Entrou no café, quase deserto àquela hora, em busca do esquivo Franz Kafka, mas foi o som de um telemóvel que lhe prendeu a atenção. – Sim, estou bem. Já fiz o reconhecimento do trajeto. Era inevitável seguir a conversa em português. – António – apresen­tou-se ele. Desculpe, não pude deixar de ouvir. Ela sorriu: – Oh, fui apanhada! Fez bem em apresentar-se. Amália. Quer sentar-se à minha mesa?

Sem reservas, ela con­tou-lhe o motivo da vinda a Praga. Participava em corridas de meia maratona em cidades europeias. Lisboa, Paris, Barcelona, Dublin, Pisa, Berlim… Todos os anos, escolhia uma e marcava as férias de acordo com a data das provas.
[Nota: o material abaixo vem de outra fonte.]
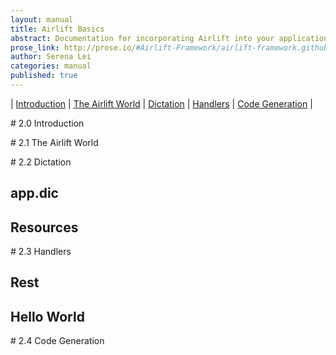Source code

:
 ```yaml
---
layout: manual
title: Airlift Basics
abstract: Documentation for incorporating Airlift into your applications.
prose_link: http://prose.io/#Airlift-Framework/airlift-framework.github.com/edit/master/_posts/manual/0100-01-01-airlift_basics.md
author: Serena Lei
categories: manual
published: true
---
```


| [Introduction](#Introduction) | [The Airlift World](#The_Airlift_World) | [Dictation](#Dictation) | [Handlers](#Handlers) | [Code Generation](#Code_Generation) |

<p id="Introduction"></p>
# 2.0 Introduction

<p id="The_Airlift_World"></p>
# 2.1 The Airlift World

<p id="Dictation"></p>
# 2.2 Dictation

## app.dic

## Resources

<p id="Handlers"></p>
# 2.3 Handlers

## Rest

## Hello World

<p id="Code_Generation"></p>
# 2.4 Code Generation

<!--
A resource handle is an identifier for a resource that is currently being accessed. Resource handles can be opaque, in which case they are often integer numbers, or they can be pointers that allow access to further information. Common resource handles are file descriptors and sockets.

The concept of a web resource is primitive in the Web architecture, and is used in the definition of its fundamental elements. The term was first introduced to refer to targets of uniform resource locators (URLs), but its definition has been further extended to include the referent of any uniform resource identifier (RFC 3986), or internationalized resource identifier (RFC 3987). In the Semantic Web, abstract resources and their semantic properties are described using the family of languages based on Resource Description Framework (RDF).

-->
Fazia uma preparação cuidada de modo a não ter problemas em concluir o percurso. Gostava da sensação de correr entre gente de tantas paragens, idades e condições sociais. Adorava ver os centros históricos das cidades como palco por momentos exclusivo de gente que andava a pé, as ruas cortadas ao trânsito, as praças com gente a ver e a incitar, ou, simplesmente a sorrir. Estavam a 7 Maio, a corrida teria lugar dois dias depois, Dia da Europa? – Tenho de confessar que é uma forma original de colecionar cidades – disse ele, surpreendido.

Combinaram novo encontro nesse dia, ao fim da tarde na Praça da Cidade. Sentaram-se numa esplanada, de frente para a torre do relógio medieval. Pediram cerveja, uma salada de tomate com mozzarella e pesto.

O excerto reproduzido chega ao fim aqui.